Document images with source code —
......
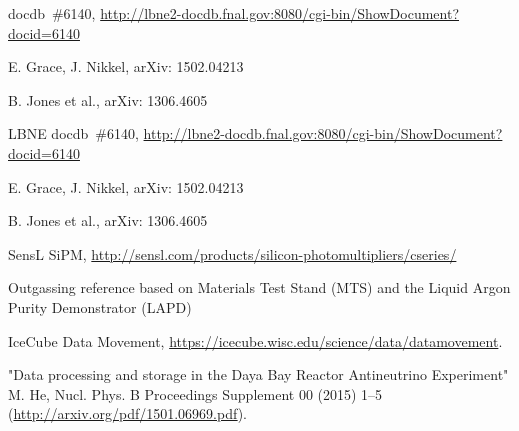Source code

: \begin{thebibliography}{99}

 docdb~\#6140, \url{http://lbne2-docdb.fnal.gov:8080/cgi-bin/ShowDocument?docid=6140}

 E. Grace, J. Nikkel,  arXiv: 1502.04213

 B. Jones et al., arXiv: 1306.4605

 LBNE docdb~\#6140, \url{http://lbne2-docdb.fnal.gov:8080/cgi-bin/ShowDocument?docid=6140}

 E. Grace, J. Nikkel,  arXiv: 1502.04213

 B. Jones et al., arXiv: 1306.4605


 SensL SiPM, \url{http://sensl.com/products/silicon-photomultipliers/cseries/}


%
%




 Outgassing reference based on Materials Test Stand (MTS) and the Liquid Argon Purity Demonstrator (LAPD)

%
%

%
%

%
%

 IceCube Data Movement, \url{https://icecube.wisc.edu/science/data/datamovement}.

"Data processing and storage in the Daya Bay Reactor Antineutrino Experiment" M. He, Nucl. Phys. B Proceedings Supplement 00 (2015) 1–5 (\url{http://arxiv.org/pdf/1501.06969.pdf}).


\end{thebibliography}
......
If a line above includes the string "ShowDocument", pick it out.

EXERCISE ANSWER —
 docdb~\#6140, \url{http://lbne2-docdb.fnal.gov:8080/cgi-bin/ShowDocument?docid=6140}
 LBNE docdb~\#6140, \url{http://lbne2-docdb.fnal.gov:8080/cgi-bin/ShowDocument?docid=6140}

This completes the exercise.